### WHAT THE TASK REQUIRES
Quote exactly the lines from the start of the entries to the one with "# Introduction to ArcGIS StoryMaps", both ends included.

### EXTRACTED DATA
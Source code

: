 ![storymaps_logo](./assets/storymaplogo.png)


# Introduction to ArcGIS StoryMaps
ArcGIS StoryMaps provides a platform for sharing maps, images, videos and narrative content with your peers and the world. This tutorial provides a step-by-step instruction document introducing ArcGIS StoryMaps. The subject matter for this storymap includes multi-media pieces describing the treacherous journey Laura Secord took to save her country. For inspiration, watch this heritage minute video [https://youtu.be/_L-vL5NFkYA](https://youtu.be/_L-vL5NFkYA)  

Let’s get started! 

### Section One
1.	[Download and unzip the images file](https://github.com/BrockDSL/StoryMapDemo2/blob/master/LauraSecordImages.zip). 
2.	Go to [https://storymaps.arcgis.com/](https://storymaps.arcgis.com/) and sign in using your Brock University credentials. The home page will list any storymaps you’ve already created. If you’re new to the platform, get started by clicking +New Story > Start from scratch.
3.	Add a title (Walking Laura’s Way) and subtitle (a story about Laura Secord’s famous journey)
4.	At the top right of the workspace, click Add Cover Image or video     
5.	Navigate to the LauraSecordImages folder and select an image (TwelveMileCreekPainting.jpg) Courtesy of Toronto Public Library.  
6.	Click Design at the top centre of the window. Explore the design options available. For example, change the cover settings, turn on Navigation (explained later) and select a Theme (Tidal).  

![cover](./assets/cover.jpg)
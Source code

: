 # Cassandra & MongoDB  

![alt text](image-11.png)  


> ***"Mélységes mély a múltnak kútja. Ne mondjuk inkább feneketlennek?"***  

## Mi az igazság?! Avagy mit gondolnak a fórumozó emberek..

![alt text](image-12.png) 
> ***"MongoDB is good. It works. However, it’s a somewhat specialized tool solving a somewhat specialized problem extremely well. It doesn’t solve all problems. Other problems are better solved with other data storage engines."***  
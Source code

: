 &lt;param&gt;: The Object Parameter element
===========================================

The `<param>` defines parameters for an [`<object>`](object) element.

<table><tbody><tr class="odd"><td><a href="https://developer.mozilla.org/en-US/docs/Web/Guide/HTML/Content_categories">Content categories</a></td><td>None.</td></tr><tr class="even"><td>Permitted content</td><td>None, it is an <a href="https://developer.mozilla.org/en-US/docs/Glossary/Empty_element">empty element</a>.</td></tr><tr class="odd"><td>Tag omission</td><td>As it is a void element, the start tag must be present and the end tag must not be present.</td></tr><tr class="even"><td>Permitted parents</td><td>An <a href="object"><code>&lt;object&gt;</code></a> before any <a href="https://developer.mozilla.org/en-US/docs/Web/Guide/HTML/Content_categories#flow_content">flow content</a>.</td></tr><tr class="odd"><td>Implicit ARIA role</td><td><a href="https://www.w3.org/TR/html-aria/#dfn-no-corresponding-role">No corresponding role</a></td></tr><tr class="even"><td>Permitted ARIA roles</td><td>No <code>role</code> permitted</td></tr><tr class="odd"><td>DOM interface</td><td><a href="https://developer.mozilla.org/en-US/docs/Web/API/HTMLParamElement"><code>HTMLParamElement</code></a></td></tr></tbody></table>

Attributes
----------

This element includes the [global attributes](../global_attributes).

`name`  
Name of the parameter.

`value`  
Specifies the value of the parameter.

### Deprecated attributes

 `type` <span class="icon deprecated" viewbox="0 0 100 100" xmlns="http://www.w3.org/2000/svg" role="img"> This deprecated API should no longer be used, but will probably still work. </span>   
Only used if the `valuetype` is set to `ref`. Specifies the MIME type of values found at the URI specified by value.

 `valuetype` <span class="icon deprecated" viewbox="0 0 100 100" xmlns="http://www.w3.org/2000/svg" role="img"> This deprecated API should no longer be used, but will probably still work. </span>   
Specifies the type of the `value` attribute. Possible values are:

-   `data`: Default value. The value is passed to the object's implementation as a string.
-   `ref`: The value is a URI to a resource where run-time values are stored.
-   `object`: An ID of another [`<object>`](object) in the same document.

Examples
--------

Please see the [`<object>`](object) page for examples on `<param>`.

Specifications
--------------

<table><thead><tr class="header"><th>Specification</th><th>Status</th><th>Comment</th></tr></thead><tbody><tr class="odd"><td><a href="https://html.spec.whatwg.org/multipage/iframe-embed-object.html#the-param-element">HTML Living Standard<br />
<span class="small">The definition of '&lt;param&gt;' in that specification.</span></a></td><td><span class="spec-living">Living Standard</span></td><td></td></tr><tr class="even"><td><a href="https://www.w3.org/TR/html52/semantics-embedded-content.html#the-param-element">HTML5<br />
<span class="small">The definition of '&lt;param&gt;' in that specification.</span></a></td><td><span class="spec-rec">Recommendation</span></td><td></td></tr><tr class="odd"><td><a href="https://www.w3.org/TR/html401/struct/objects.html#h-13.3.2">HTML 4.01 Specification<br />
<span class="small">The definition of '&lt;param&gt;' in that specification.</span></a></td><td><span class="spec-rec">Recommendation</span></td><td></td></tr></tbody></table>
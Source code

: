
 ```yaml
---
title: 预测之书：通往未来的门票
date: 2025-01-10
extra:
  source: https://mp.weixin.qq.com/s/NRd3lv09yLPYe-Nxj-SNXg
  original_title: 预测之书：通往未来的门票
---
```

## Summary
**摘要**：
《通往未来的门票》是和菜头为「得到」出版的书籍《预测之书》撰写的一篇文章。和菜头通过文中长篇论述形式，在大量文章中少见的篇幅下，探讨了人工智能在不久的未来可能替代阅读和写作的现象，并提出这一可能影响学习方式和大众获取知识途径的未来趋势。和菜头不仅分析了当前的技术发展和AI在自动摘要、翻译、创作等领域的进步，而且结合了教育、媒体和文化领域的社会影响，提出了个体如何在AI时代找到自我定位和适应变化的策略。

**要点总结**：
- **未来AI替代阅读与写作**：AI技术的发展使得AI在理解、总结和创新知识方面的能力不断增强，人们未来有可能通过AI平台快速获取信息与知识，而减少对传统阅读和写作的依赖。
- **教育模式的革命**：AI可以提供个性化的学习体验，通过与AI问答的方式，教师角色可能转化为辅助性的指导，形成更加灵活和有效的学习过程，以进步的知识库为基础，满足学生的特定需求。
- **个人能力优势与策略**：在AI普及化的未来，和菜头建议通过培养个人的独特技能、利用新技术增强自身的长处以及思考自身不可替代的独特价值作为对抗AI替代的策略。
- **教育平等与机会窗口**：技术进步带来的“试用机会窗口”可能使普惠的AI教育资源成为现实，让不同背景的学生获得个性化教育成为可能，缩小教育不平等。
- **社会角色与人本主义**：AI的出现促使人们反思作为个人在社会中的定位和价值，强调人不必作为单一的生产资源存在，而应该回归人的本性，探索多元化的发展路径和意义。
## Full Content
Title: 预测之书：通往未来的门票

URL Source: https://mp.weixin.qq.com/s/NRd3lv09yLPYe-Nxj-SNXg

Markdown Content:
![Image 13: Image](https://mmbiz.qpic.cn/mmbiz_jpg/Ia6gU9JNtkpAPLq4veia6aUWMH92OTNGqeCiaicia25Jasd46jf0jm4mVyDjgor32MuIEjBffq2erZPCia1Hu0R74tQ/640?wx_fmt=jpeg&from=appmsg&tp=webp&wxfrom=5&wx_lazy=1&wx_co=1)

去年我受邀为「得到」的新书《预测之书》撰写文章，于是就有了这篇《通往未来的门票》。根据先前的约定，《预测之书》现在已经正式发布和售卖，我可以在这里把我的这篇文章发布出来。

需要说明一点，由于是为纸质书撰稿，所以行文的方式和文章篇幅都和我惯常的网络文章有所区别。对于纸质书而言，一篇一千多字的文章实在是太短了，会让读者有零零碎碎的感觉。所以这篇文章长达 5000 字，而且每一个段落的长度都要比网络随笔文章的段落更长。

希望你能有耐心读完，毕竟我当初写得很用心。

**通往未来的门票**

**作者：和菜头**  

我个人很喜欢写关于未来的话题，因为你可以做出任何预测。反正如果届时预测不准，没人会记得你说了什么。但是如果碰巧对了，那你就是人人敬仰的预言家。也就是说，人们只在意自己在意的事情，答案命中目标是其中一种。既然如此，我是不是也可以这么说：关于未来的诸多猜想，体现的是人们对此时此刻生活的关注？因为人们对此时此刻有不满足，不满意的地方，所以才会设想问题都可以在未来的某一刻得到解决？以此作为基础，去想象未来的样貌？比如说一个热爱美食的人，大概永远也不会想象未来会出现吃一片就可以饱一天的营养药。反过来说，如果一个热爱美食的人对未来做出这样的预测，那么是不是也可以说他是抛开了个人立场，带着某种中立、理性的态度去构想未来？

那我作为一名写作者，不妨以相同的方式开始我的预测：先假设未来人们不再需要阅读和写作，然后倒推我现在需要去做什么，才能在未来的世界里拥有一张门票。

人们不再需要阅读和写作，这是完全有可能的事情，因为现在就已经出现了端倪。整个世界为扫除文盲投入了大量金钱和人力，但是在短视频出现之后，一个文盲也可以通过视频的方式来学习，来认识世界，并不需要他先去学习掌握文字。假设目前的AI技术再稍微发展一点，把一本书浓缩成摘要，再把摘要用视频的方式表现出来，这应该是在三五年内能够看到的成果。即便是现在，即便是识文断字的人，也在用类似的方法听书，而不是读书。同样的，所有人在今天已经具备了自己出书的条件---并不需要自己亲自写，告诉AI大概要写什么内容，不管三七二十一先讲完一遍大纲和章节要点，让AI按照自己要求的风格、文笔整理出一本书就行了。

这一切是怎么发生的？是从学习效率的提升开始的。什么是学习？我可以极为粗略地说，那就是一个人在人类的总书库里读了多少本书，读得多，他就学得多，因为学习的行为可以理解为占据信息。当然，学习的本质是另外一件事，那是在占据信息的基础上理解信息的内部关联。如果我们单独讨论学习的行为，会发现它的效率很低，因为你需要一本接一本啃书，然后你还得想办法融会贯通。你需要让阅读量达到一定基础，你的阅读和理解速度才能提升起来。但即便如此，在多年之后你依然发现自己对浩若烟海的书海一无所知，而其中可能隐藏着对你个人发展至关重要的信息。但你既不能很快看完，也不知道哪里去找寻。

### ANSWER
Source code

: ![storymaps_logo](./assets/storymaplogo.png)


# Introduction to ArcGIS StoryMaps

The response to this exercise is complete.